What if we treated our communications infrastructure using the analogy of a garden - as a gardener might - with a seed-bank, a greenhouse, and flower beds and vegetable patches. What would that look like? No room for a regulator - just local gardeners.

What if we designed an environment where innovation and growth were seen as normal, natural things that did not need near monopolistic interventions from national organisations that have significant self-interest in keeping the status-quo?

What if local authorities could buy-back their communications infrastructure from BT in order to upgrade it on a 20 year investment horizon - or at least co-invest with BT (rather than give them charitable donations - like the BDUK Framework).

What if we looked at the UK's communications infrastructure through the same lens as the Canadian State Pension Fund currently does?

What if competition was not seen as the be-all and end-all?

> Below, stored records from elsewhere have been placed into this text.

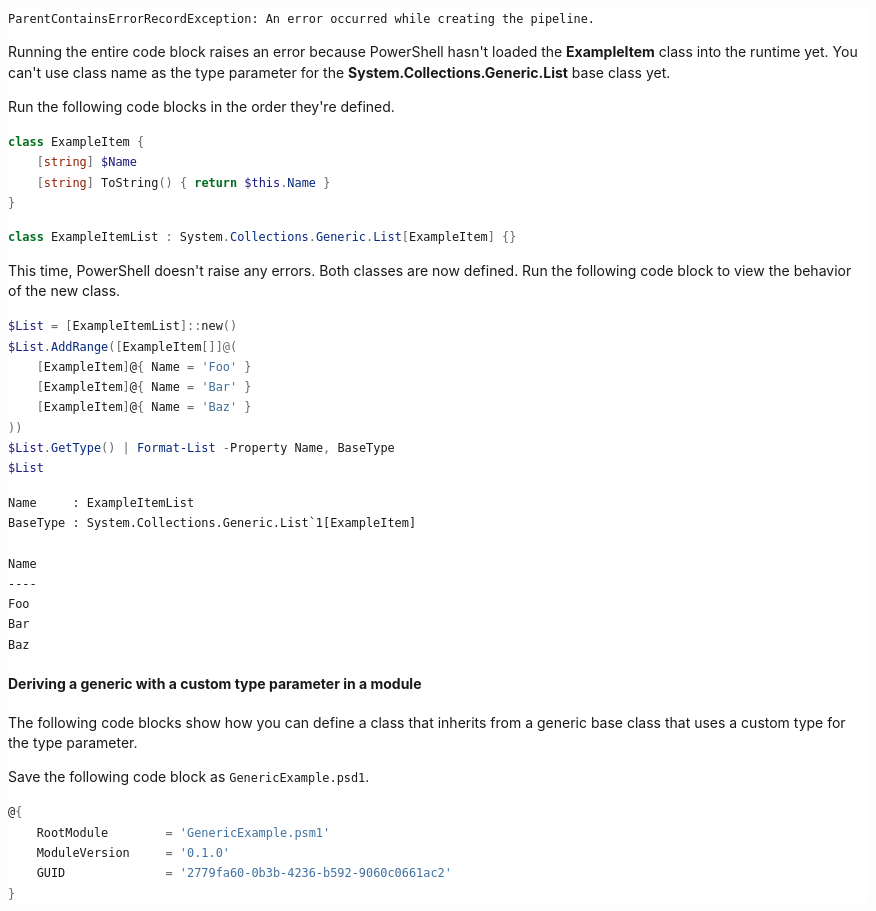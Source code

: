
 ```Output
ParentContainsErrorRecordException: An error occurred while creating the pipeline.
```

Running the entire code block raises an error because PowerShell hasn't loaded
the **ExampleItem** class into the runtime yet. You can't use class name as the
type parameter for the **System.Collections.Generic.List** base class yet.

Run the following code blocks in the order they're defined.

```powershell
class ExampleItem {
    [string] $Name
    [string] ToString() { return $this.Name }
}
```

```powershell
class ExampleItemList : System.Collections.Generic.List[ExampleItem] {}
```

This time, PowerShell doesn't raise any errors. Both classes are now defined.
Run the following code block to view the behavior of the new class.

```powershell
$List = [ExampleItemList]::new()
$List.AddRange([ExampleItem[]]@(
    [ExampleItem]@{ Name = 'Foo' }
    [ExampleItem]@{ Name = 'Bar' }
    [ExampleItem]@{ Name = 'Baz' }
))
$List.GetType() | Format-List -Property Name, BaseType
$List
```

```output
Name     : ExampleItemList
BaseType : System.Collections.Generic.List`1[ExampleItem]

Name
----
Foo
Bar
Baz
```

#### Deriving a generic with a custom type parameter in a module

The following code blocks show how you can define a class that inherits from a
generic base class that uses a custom type for the type parameter.

Save the following code block as `GenericExample.psd1`.

```powershell
@{
    RootModule        = 'GenericExample.psm1'
    ModuleVersion     = '0.1.0'
    GUID              = '2779fa60-0b3b-4236-b592-9060c0661ac2'
}
```


[01]: /dotnet/api/system.iformattable#methods
[02]: /dotnet/api/system.iequatable-1#methods
[03]: /dotnet/api/system.icomparable#methods
[04]: about_Classes.md#export-classes-with-type-accelerators
[05]: #example-1---inheriting-and-overriding-from-a-base-class
[06]: #example-3---inheriting-from-a-generic-base-class
[07]: #example-2---implementing-interfaces
[08]: about_Classes.md
[09]: about_Classes_Constructors.md
[10]: about_Classes_Inheritance.md
[11]: about_Classes_Properties.md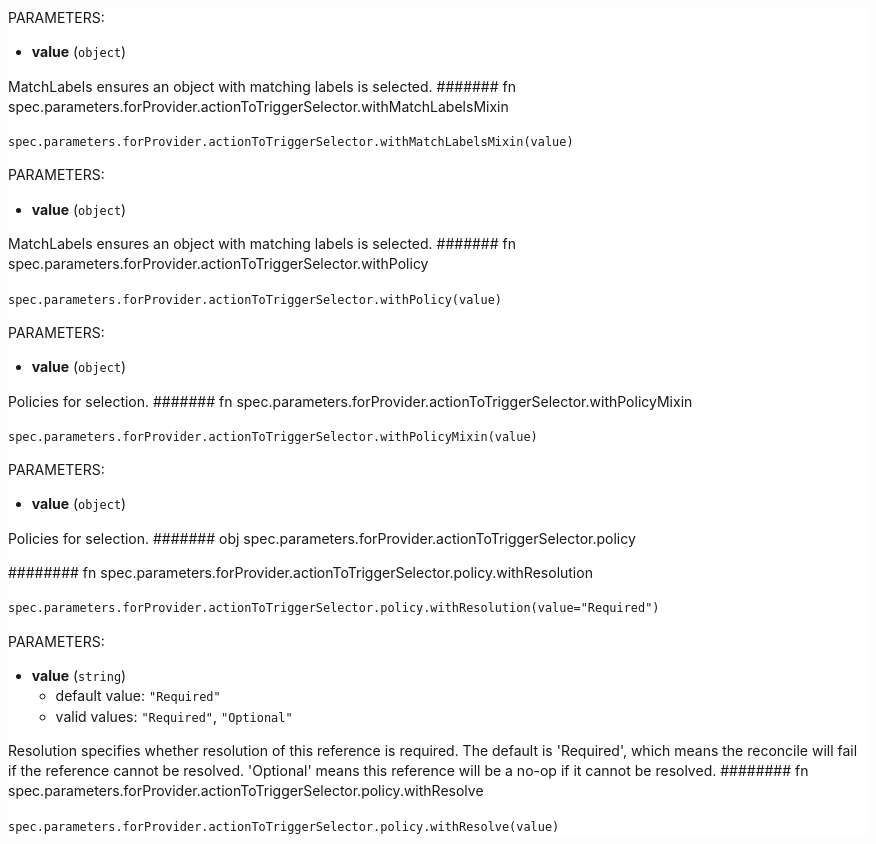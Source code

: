 PARAMETERS:

* **value** (`object`)

MatchLabels ensures an object with matching labels is selected.
####### fn spec.parameters.forProvider.actionToTriggerSelector.withMatchLabelsMixin

```jsonnet
spec.parameters.forProvider.actionToTriggerSelector.withMatchLabelsMixin(value)
```

PARAMETERS:

* **value** (`object`)

MatchLabels ensures an object with matching labels is selected.
####### fn spec.parameters.forProvider.actionToTriggerSelector.withPolicy

```jsonnet
spec.parameters.forProvider.actionToTriggerSelector.withPolicy(value)
```

PARAMETERS:

* **value** (`object`)

Policies for selection.
####### fn spec.parameters.forProvider.actionToTriggerSelector.withPolicyMixin

```jsonnet
spec.parameters.forProvider.actionToTriggerSelector.withPolicyMixin(value)
```

PARAMETERS:

* **value** (`object`)

Policies for selection.
####### obj spec.parameters.forProvider.actionToTriggerSelector.policy


######## fn spec.parameters.forProvider.actionToTriggerSelector.policy.withResolution

```jsonnet
spec.parameters.forProvider.actionToTriggerSelector.policy.withResolution(value="Required")
```

PARAMETERS:

* **value** (`string`)
   - default value: `"Required"`
   - valid values: `"Required"`, `"Optional"`

Resolution specifies whether resolution of this reference is required.
The default is 'Required', which means the reconcile will fail if the
reference cannot be resolved. 'Optional' means this reference will be
a no-op if it cannot be resolved.
######## fn spec.parameters.forProvider.actionToTriggerSelector.policy.withResolve

```jsonnet
spec.parameters.forProvider.actionToTriggerSelector.policy.withResolve(value)
```

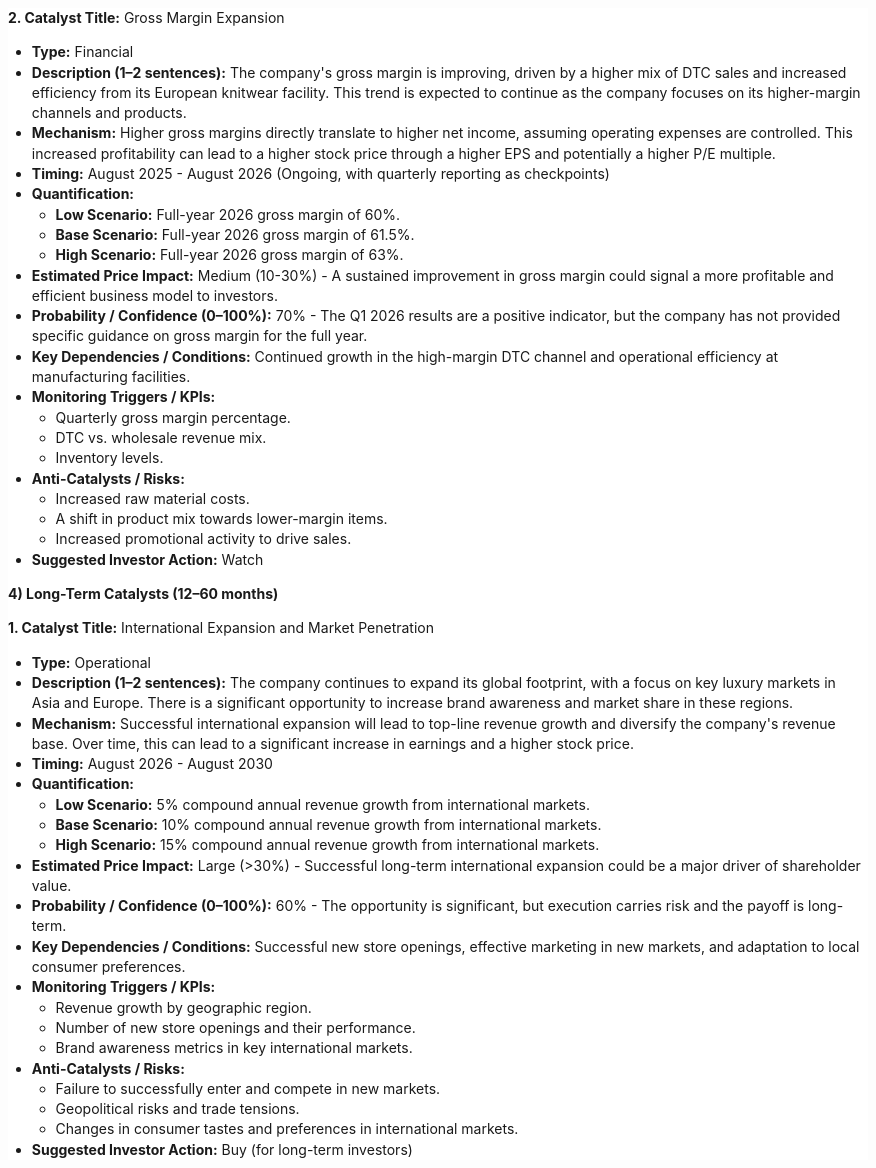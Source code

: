 **2. Catalyst Title:** Gross Margin Expansion
*   **Type:** Financial
*   **Description (1–2 sentences):** The company's gross margin is improving, driven by a higher mix of DTC sales and increased efficiency from its European knitwear facility. This trend is expected to continue as the company focuses on its higher-margin channels and products.
*   **Mechanism:** Higher gross margins directly translate to higher net income, assuming operating expenses are controlled. This increased profitability can lead to a higher stock price through a higher EPS and potentially a higher P/E multiple.
*   **Timing:** August 2025 - August 2026 (Ongoing, with quarterly reporting as checkpoints)
*   **Quantification:**
    *   **Low Scenario:** Full-year 2026 gross margin of 60%.
    *   **Base Scenario:** Full-year 2026 gross margin of 61.5%.
    *   **High Scenario:** Full-year 2026 gross margin of 63%.
*   **Estimated Price Impact:** Medium (10-30%) - A sustained improvement in gross margin could signal a more profitable and efficient business model to investors.
*   **Probability / Confidence (0–100%):** 70% - The Q1 2026 results are a positive indicator, but the company has not provided specific guidance on gross margin for the full year.
*   **Key Dependencies / Conditions:** Continued growth in the high-margin DTC channel and operational efficiency at manufacturing facilities.
*   **Monitoring Triggers / KPIs:**
    *   Quarterly gross margin percentage.
    *   DTC vs. wholesale revenue mix.
    *   Inventory levels.
*   **Anti-Catalysts / Risks:**
    *   Increased raw material costs.
    *   A shift in product mix towards lower-margin items.
    *   Increased promotional activity to drive sales.
*   **Suggested Investor Action:** Watch

**4) Long-Term Catalysts (12–60 months)**

**1. Catalyst Title:** International Expansion and Market Penetration
*   **Type:** Operational
*   **Description (1–2 sentences):** The company continues to expand its global footprint, with a focus on key luxury markets in Asia and Europe. There is a significant opportunity to increase brand awareness and market share in these regions.
*   **Mechanism:** Successful international expansion will lead to top-line revenue growth and diversify the company's revenue base. Over time, this can lead to a significant increase in earnings and a higher stock price.
*   **Timing:** August 2026 - August 2030
*   **Quantification:**
    *   **Low Scenario:** 5% compound annual revenue growth from international markets.
    *   **Base Scenario:** 10% compound annual revenue growth from international markets.
    *   **High Scenario:** 15% compound annual revenue growth from international markets.
*   **Estimated Price Impact:** Large (>30%) - Successful long-term international expansion could be a major driver of shareholder value.
*   **Probability / Confidence (0–100%):** 60% - The opportunity is significant, but execution carries risk and the payoff is long-term.
*   **Key Dependencies / Conditions:** Successful new store openings, effective marketing in new markets, and adaptation to local consumer preferences.
*   **Monitoring Triggers / KPIs:**
    *   Revenue growth by geographic region.
    *   Number of new store openings and their performance.
    *   Brand awareness metrics in key international markets.
*   **Anti-Catalysts / Risks:**
    *   Failure to successfully enter and compete in new markets.
    *   Geopolitical risks and trade tensions.
    *   Changes in consumer tastes and preferences in international markets.
*   **Suggested Investor Action:** Buy (for long-term investors)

And that over-competition is as damaging as a dominant monopoly?

What if we, as the UK, were clear which industries we were going to be

REALLY good at - and encourage cooperation as much as competition - much like the Japanese do?

What if we believed that international competitiveness is as much about creating coherent onion-ring networks of co-dependency WITHIN the UK that can sustain the knocks of international attacks (both malicious and industrial) in the coming years?

What if we changed the concept of de-regulation from one of regulating and creating remedies on existing products and structures to an environment where it pulled organisations into the future with innovative structures that forced the pace of change and gave Britain some new ideas to export?